Well, first, contrary to your comment “I don’t think math is real,” mathematics is indeed real. Even if the universe was completely different from the way it is, mathematics would still be true. Edward Everett, whose dedication speech at Gettysburg was so famously upstaged by Abraham Lincoln, put it like this: “In the pure mathematics we contemplate absolute truths, which existed in the Divine Mind before the morning stars sang together, and which will continue to exist there, when the last of their radiant host shall have fallen from heaven.” (OK, not everybody has this view of mathematics, which is called “Platonism,” but in my opinion, it’s the only view that explains why mathematics works).

Second, mathematics is discovered, not invented. The great mathematician G. H. Hardy pointed out “that mathematical reality lies outside us, that our function is to discover or observe it, and that the theorems which we prove, and which we describe grandiloquently as our ‘creations’, are simply our notes of our observations.” When you embark on a journey of discovery, you don’t know where you’ll end up. That’s what makes it exciting. When the early Polynesians set off in canoes across the Pacific, thousands of years ago, they didn’t know that they would discover Hawaiʻi, Samoa, and New Zealand. They just headed off into the wild blue yonder because that was the kind of people they were.

Now the Babylonians and others developed mathematics primarily because it was useful – for astronomy (which you need to decide when to plant crops) and engineering and business. But the Greek started to do mathematics just for fun. They discovered mathematical truths not because they were useful, but simply because, as Joel Spencer, put it, “Mathematics is there. It’s beautiful. It’s this jewel we uncover” (quoted in The Man Who Loved Only Numbers, p 27).

It is also worth pointing out a subtle kind of prejudice (almost a kind of racism) that is widespread – many people think that the ancients were primitive. They weren’t. They had plumbing, and architecture, and astronomy. They even knew about zero. Some of them were very smart people. There were Babylonian versions of Albert Einstein, whose names are now long forgotten. There were many Greek versions of Albert Einstein (including Archimedes, among others). I kind of wish that schools would teach young people more about what the past was actually like. If people learn anything about the past at all, it’s usually from popular literature:

2. Once they did find these formulas, how did they know that they were right? Because, how?

Short answer: Euclid. Around about his time, the Greeks started to ask themselves exactly that question, and developed the concept of rigorous mathematical proof as an answer. The fact that typical mathematics classes don’t introduce simple proof is yet another indication of how badly broken modern education is. Even this simple visual proof (uploaded by William B. Faulk; click to view animation) gets the idea across:

3. Why is everyone being really mean to me on Twitter? Why are the only people who are disagreeing with me the ones who are dumb, and the physicists and mathematicians are agreeing with me?

Well, that’s also an interesting question.
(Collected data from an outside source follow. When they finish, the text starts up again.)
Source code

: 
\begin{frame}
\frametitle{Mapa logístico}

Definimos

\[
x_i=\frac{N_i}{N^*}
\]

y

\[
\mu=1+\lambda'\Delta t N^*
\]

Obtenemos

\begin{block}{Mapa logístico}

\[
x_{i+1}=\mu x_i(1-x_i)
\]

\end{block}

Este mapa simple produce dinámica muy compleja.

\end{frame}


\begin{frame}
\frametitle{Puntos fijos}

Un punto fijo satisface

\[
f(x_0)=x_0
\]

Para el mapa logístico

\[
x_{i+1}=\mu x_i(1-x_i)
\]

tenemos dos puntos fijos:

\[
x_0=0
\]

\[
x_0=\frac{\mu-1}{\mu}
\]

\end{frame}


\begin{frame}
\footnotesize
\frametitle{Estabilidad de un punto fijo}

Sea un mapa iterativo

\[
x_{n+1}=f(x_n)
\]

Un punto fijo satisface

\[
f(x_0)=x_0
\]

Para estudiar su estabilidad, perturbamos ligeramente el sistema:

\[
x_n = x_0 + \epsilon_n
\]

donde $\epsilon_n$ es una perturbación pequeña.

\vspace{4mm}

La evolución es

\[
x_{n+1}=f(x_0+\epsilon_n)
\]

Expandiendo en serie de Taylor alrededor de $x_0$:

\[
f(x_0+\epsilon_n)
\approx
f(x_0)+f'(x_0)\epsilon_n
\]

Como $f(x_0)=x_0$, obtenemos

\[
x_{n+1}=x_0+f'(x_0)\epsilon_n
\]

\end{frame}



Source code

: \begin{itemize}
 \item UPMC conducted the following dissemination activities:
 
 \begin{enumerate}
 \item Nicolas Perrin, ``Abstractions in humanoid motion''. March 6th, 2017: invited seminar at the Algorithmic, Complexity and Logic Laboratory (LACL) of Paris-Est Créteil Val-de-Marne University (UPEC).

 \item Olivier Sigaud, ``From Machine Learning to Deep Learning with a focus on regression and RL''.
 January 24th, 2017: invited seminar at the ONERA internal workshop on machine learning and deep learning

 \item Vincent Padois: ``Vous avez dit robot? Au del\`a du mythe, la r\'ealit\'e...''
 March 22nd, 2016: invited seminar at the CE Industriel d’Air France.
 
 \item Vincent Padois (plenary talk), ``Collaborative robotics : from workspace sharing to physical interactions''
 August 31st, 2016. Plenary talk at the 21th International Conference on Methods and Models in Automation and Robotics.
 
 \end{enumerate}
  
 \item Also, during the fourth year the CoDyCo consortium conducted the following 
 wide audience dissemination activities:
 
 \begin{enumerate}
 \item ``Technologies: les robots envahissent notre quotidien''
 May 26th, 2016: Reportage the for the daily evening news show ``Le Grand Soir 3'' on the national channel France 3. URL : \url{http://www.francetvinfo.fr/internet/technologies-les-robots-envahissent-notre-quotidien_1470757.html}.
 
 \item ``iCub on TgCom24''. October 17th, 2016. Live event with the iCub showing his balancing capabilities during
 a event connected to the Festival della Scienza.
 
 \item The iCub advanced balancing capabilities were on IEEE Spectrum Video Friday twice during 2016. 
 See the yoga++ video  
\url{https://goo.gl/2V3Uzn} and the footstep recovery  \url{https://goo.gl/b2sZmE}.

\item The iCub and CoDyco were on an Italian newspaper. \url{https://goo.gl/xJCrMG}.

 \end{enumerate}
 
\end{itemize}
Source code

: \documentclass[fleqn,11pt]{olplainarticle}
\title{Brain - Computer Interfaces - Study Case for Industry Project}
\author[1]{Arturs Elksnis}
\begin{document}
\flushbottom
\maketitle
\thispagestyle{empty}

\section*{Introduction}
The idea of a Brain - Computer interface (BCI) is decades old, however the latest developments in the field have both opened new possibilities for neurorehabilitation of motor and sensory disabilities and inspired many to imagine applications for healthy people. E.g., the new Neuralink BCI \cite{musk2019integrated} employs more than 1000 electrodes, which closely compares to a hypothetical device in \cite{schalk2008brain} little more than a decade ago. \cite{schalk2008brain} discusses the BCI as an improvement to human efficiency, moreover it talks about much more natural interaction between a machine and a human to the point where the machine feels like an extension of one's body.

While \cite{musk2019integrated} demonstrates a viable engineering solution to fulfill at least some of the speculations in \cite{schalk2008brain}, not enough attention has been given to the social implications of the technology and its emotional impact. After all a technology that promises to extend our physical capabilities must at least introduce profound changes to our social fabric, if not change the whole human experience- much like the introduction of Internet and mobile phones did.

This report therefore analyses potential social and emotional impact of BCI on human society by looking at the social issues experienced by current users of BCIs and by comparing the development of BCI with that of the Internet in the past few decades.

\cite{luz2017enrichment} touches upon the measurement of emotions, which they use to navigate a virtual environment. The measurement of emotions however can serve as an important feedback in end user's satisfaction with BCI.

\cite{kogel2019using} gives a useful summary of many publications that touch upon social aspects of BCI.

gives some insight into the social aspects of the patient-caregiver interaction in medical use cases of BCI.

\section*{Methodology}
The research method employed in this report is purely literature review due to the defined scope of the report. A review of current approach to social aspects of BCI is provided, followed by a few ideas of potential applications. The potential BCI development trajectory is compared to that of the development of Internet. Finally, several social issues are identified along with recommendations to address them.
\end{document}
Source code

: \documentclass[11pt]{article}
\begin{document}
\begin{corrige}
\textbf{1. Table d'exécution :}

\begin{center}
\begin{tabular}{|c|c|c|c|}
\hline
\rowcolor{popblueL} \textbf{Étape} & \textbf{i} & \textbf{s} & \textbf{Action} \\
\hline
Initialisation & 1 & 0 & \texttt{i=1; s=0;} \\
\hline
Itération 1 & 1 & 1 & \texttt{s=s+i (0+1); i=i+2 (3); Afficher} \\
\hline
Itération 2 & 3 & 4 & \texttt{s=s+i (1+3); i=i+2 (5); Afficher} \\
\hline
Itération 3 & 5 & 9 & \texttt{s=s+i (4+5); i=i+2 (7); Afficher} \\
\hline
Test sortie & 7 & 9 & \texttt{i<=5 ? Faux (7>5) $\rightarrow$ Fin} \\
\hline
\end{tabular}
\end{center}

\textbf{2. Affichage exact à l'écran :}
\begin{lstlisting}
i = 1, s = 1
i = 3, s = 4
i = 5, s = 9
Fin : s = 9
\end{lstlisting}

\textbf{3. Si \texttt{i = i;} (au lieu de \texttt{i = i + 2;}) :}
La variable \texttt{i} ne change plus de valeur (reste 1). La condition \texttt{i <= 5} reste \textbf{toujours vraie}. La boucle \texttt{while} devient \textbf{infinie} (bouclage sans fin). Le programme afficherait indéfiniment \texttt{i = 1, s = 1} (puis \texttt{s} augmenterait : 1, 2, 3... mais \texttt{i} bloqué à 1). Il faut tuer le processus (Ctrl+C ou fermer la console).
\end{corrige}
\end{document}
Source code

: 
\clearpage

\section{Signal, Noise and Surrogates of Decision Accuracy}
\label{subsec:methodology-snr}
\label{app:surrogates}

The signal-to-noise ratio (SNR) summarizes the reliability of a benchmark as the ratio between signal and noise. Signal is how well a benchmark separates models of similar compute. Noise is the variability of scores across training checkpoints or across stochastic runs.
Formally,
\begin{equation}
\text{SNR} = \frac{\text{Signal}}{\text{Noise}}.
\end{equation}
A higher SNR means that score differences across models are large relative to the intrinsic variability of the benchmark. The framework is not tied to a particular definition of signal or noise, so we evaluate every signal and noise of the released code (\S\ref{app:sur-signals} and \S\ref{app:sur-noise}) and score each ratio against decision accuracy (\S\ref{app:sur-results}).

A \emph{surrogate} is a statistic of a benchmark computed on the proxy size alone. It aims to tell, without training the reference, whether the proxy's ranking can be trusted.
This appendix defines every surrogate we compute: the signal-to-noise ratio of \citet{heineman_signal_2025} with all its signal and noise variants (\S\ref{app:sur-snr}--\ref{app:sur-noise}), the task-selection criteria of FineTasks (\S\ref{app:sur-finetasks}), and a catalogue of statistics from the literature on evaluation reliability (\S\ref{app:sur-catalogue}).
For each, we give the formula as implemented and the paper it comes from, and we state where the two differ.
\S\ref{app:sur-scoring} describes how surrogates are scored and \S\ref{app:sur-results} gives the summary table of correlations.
First, for reasons that I don’t fully understand, Twitter just makes people mean.

Second, as Dunning and Kruger famously pointed out, it is the people who know the least that are the most confident.

Third, the original video was in teen-girl English, with multiple uses of the word “like” (I have a sneaking suspicion that this was deliberate). Using teen-girl English for a “serious” subject like mathematics makes people’s heads explode (this will be useful to know when you have your first job interview).

But thank you, Gracie, for asking some really good questions.

Some follow-up remarks on what mathematics is not are here.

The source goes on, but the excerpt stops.